Wednesday, 27 January 2016

Bloody Moon (1981)

Jess Franco’s 1981 slasher movie makes it to UK Blu-ray with a gorgeous print that’s so pristine it almost feels wrong watching it. But I did anyway. People exhibit widely mixed feelings about Mr Franco’s work, and I have to say I’m firmly on the side of people who love him, except on the days when his not-so-great stuff becomes an utter trial to watch. Thankfully that’s not the case with BLOODY MOON, which is a thoroughly competent slasher picture. This being Franco, however, it’s not without its quirky moments.

A rare slightly tasteful moment. Oh hang on it's brother & sister. Sorry.
We begin with scar-faced Miguel’s sister telling him he must leave her alone. Oh yes, you have hand it to Franco, we’re not even a minute in and we’ve already got potential incest involving the disfigured. Well done on the distaste-ometer that man. Not content with leaving things at that, Miguel pinches a Mickey Mouse mask and heads off to a nearby party, where his Disney-masked charm succeeds in him picking up a girl and taking her back to ‘Chalet 13’. They’re well into the heavy petting and the mouse mask has yet to come off, so presumably she doesn’t work for the Disney legal department. When it does, however, there’s lots of screaming and Miguel stabs her to death.
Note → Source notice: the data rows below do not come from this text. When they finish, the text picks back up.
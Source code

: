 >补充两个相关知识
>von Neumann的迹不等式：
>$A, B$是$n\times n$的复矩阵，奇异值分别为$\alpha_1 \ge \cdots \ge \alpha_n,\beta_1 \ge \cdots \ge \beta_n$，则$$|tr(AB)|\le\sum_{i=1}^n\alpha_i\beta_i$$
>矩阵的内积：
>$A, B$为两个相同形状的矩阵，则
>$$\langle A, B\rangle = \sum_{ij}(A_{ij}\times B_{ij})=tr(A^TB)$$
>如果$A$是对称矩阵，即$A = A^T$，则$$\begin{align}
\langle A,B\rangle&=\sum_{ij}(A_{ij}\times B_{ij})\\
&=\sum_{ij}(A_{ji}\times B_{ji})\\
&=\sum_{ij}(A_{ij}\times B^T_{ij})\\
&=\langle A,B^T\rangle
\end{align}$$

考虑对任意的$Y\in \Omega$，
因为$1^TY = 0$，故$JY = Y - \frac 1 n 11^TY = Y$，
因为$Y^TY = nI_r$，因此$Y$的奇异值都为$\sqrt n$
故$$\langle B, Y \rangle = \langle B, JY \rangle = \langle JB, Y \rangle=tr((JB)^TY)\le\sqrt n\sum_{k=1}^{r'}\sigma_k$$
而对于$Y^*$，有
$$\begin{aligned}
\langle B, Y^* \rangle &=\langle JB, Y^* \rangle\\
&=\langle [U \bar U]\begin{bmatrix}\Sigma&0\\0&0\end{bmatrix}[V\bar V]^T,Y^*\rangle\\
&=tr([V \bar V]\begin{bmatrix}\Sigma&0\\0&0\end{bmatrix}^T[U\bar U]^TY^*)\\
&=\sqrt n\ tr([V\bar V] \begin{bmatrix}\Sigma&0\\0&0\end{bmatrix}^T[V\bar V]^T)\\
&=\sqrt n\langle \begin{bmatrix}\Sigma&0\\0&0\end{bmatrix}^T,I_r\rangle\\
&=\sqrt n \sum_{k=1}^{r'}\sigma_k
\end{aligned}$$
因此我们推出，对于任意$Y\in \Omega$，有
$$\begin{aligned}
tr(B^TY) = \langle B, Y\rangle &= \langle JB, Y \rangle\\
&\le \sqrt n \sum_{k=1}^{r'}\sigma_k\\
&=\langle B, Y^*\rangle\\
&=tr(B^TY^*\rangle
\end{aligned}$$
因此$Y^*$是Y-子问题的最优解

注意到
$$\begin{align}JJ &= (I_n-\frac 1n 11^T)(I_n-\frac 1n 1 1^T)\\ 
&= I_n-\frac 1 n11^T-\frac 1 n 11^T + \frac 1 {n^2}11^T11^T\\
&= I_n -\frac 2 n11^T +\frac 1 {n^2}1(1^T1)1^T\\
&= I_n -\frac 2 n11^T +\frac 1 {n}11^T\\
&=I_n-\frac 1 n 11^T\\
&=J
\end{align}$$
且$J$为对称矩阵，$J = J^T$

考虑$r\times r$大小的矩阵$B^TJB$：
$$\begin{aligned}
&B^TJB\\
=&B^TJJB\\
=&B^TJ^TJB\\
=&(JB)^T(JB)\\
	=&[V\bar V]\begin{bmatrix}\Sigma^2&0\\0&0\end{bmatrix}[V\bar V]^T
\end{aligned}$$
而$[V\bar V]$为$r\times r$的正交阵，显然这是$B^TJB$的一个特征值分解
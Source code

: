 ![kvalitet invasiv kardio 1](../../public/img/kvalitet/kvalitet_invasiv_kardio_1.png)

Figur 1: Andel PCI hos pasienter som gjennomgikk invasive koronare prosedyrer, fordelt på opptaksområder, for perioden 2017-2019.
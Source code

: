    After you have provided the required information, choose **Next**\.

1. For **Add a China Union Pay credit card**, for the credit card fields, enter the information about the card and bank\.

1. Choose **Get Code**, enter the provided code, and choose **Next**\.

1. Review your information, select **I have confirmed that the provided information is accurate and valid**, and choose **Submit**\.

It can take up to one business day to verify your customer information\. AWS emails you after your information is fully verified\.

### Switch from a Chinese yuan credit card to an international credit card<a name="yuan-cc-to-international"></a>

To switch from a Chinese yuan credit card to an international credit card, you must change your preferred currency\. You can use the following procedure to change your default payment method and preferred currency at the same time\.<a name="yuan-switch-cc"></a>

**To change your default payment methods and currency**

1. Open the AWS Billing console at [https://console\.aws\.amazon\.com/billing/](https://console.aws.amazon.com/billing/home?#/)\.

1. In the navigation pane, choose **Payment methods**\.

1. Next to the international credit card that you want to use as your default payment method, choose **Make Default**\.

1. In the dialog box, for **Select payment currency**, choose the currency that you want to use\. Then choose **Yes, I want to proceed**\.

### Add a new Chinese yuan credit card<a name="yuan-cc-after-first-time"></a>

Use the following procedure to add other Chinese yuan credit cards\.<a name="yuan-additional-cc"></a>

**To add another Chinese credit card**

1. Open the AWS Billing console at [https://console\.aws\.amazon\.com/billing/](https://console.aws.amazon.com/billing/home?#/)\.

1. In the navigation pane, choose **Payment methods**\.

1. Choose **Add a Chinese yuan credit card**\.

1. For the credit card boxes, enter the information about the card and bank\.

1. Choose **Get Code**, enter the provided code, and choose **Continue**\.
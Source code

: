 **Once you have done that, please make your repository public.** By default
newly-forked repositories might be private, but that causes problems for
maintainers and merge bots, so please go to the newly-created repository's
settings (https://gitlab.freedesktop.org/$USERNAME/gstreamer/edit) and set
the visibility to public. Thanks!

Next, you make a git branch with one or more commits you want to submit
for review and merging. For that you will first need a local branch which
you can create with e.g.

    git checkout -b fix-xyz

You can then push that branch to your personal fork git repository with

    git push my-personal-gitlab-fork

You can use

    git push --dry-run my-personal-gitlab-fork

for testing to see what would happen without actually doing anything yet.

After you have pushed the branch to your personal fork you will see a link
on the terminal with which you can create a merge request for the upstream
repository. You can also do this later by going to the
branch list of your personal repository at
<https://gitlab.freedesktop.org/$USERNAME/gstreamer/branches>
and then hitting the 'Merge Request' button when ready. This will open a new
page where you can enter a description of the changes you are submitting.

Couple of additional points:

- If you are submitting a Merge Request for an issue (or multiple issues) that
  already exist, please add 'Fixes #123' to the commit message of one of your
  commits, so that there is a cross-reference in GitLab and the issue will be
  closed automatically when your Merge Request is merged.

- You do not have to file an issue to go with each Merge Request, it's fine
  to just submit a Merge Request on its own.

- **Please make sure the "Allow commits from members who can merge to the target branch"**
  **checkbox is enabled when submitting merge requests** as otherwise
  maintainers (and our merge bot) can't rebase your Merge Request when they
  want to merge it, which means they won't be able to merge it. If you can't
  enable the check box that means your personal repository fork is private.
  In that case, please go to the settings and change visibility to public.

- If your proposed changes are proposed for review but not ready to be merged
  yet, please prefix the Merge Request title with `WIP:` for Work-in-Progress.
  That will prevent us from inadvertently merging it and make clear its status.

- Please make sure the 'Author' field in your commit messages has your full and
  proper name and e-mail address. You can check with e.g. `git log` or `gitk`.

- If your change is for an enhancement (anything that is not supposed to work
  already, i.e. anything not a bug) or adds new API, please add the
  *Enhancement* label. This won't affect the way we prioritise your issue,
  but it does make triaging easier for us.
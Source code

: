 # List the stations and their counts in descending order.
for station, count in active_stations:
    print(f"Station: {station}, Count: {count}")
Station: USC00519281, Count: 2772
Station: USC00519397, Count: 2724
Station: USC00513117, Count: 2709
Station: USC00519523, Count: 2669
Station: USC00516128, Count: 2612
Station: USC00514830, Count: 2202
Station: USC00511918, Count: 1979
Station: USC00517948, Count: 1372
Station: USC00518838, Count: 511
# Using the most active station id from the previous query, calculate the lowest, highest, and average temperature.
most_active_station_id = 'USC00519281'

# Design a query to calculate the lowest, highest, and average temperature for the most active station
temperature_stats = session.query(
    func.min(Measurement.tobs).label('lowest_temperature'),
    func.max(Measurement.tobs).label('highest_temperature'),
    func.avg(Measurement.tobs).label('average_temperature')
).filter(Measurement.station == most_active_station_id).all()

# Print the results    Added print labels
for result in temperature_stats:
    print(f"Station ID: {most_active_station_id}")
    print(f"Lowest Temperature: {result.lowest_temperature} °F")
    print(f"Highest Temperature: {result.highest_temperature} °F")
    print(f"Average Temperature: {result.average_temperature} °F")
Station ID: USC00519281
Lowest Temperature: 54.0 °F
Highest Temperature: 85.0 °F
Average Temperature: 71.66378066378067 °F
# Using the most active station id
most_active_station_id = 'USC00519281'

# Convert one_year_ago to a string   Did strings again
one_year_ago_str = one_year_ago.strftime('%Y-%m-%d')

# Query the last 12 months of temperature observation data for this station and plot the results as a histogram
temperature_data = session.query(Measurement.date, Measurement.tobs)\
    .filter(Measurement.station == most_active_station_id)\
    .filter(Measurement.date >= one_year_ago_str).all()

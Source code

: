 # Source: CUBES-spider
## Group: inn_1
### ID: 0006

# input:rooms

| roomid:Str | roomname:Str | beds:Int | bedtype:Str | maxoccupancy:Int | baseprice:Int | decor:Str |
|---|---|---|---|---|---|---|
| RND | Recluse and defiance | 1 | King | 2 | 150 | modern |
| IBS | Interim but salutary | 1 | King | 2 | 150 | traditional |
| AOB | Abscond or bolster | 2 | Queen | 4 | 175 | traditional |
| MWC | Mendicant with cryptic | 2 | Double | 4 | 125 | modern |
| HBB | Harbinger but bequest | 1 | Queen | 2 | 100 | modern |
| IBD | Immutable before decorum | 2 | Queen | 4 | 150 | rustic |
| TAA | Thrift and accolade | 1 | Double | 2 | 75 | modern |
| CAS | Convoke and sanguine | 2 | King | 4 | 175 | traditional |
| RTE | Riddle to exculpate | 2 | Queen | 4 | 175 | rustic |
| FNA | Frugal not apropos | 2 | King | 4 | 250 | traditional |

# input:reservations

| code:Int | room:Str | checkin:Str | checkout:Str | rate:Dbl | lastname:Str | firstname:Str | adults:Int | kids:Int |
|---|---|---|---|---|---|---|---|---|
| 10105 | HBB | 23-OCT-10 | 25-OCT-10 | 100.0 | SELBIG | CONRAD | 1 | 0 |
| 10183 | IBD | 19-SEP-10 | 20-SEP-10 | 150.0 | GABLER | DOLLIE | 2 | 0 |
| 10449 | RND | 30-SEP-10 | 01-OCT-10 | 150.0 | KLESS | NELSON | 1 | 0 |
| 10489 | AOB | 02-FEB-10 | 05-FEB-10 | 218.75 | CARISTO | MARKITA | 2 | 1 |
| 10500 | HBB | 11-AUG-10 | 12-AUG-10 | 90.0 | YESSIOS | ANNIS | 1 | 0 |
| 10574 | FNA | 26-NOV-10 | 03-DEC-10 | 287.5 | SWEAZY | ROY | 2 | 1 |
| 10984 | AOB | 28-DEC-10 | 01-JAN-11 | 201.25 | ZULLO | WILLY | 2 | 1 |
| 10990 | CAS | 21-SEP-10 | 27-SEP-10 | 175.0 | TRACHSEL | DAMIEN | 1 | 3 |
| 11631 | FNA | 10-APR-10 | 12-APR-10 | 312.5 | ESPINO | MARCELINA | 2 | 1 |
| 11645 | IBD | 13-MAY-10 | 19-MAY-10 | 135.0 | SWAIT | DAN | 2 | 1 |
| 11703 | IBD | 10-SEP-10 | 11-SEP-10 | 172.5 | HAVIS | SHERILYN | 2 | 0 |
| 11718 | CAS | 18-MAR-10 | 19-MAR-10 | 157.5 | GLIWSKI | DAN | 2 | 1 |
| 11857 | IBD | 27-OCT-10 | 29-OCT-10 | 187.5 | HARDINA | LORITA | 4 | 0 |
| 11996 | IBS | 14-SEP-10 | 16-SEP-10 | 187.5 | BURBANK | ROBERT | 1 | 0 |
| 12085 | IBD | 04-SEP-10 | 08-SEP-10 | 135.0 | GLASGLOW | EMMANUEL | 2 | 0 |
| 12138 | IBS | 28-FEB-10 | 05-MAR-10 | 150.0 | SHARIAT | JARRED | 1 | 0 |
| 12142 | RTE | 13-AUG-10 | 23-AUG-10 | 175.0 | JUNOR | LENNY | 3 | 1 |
Does Disney know about this? 
We’re in Spain for this film, by the way. I have no idea quite how the legal system works there but it must be jolly lenient if all you get for your crimes is five years in the psychiatric clinic of Dr Franco (yes it’s him on screen). All the therapy seems to have done is make his facial scarring worse (perhaps they missed with the ECT applicator pads). Still, he’s happy to see his sister again (so the treatment probably hasn’t solved that little problem either) and they return to the school where Miguel committed his crime.

BLOODY MOON does have its unsubtle moments. About 90 of them.
It’s now the hastily (and cheaply) labelled School For Attractive Young Ladies To Study Languages. Or something like that. Pretty soon, conjugating the Spanish verb for to be is the least of their problems as the girls start being murdered in a variety of gruesome ways. Best, and certainly most ludicrous of these, is the old ‘head taken off with a rotary saw’ trick that was one of several scenes that caused this to be banned by the BBFC back in the day, presumably in case it caused the uncontrollable youth of Britain to go around sawing the heads off mannikins. It all gets very, very giallo as the film goes on, with a suitably daft ending that really doesn’t provide a good excuse for all the murders at all (one would have been sufficient, surely?).

This bit happens before the picture above. Obviously
BLOODY MOON actually isn’t bad for Jess Franco. Everyone else in the entire world may have a bit of trouble sticking with it because of a few shortcomings, not the least of which is the music, which often sounds like the demented bowel rumblings of someone who’s eaten an especially dangerous curry. The dubbing is indifferent but the locations are interesting. Best of all is the print itself. As I’ve said above, BLOODY MOON really doesn’t deserve to look this good. The print is pretty much pristine, with the odd scratch here and there and a few tiny lapses into poorer quality for the gory bits, but I have to admit I was surprised at how good this looked.

Bloody hell.
Severin’s Blu-ray comes with a short featurette interview with Franco which is charmingly cosy - a bit like sitting down to talk with your chain-smoking grandad about his career in the world of filth for fifteen minutes. I certainly chuckled a lot, both during BLOODY MOON and the featurette, and if you’re kindly disposed to Jess Franco, you will too.

Severin's Blu-ray release of Jess Franco's BLOODY MOON is out now.